WORK REQUEST
Pull every line containing "Gracias" from the entries.

Stored items from a collection
_ _ _ _ _ _ _
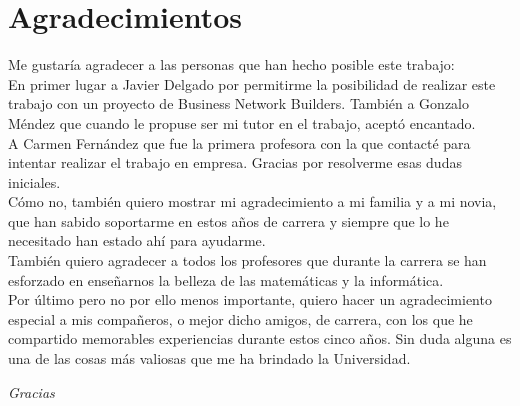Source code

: \chapter*{Agradecimientos}
	Me gustaría agradecer a las personas que han hecho posible este trabajo:\\
	
	En primer lugar a Javier Delgado por permitirme la posibilidad de realizar este trabajo con un proyecto de Business Network Builders.
	También a Gonzalo Méndez que cuando le propuse ser mi tutor en el trabajo, aceptó encantado.\\

	A Carmen Fernández que fue la primera profesora con la que contacté para intentar realizar el trabajo en empresa.
	Gracias por resolverme esas dudas iniciales.\\
	
	Cómo no, también quiero mostrar mi agradecimiento a mi familia y a mi novia, 
	que han sabido soportarme en estos años de carrera y siempre que lo he necesitado han estado ahí para ayudarme.\\
	
	También quiero agradecer a todos los profesores que durante la carrera se han esforzado en enseñarnos la belleza de las matemáticas y la informática.\\
	
	Por último pero no por ello menos importante, quiero hacer un agradecimiento especial a mis compañeros, o mejor dicho amigos, de carrera, 
	con los que he compartido memorables experiencias durante estos cinco años. Sin duda alguna es una de las cosas más valiosas que me ha brindado la Universidad.\\
	
	
	\begin{center}
		\textit{Gracias}
	\end{center}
_ _ _ _ _ _ _
RESULT OF THE EXERCISE
	Gracias por resolverme esas dudas iniciales.\\
		\textit{Gracias}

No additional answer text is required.